Romano v. Middlesex Construction Co.
This text of 5 Mass. App. Div. 291 (Romano v. Middlesex Construction Co.) is published on Counsel Stack Legal Research, covering Massachusetts District Court, Appellate Division primary law. Counsel Stack provides free access to over 12 million legal documents including statutes, case law, regulations, and constitutions.
Opinion
This is an action of tort to recover damages for personal injuries. The facts as found by the Court are as follows: The defendant is a contractor employed by the town of Mansfield to construct a section of sewer system. In the performance of its contract, the defendant had opened a section of trench in about the center of the street which passes the plaintiff’s residence and place of business. This trench was about ten feet deep and four feet wide. The dirt from the excavation was piled on the surface of the street beside the trench. At intervals a space was left in the pile of dirt and a plank laid across the trench on which pedestrians might step across the trench. As the plaintiff stepped on the plank, it broke and the plaintiff fell into the trench and was injured.
[292]*292The Court found the plaintiff was in the exercise of due care, and that the defendant was negligent in placing across the trench a plank that was not fit and proper for the purpose intended, and that while the defendant was under no duty to the plaintiff to provide a means of crossing the trench from his premises, he assumed the duty of placing the plank across the trench for the convenience of the public and that the plaintiff used it as a licensee and to him the defendant owed the duty of exercising ordinary care.

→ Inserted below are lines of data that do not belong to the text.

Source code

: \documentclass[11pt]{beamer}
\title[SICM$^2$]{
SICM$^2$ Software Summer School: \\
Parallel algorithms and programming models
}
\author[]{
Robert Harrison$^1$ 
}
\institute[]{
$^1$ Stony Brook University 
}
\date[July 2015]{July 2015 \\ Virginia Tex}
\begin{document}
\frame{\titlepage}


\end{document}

The question here presented is as to the correctness of the ruling made at the plaintiff’s request that on all the evidence the plaintiff should recover. No question appears to be raised as to the findings of negligence on the part of the defendant or of due care on the part of the plaintiff. The defendant contends, however, that having found the plaintiff a licensee, the only duty the defendant owed him was to refrain from wilful, wanton or reckless conduct.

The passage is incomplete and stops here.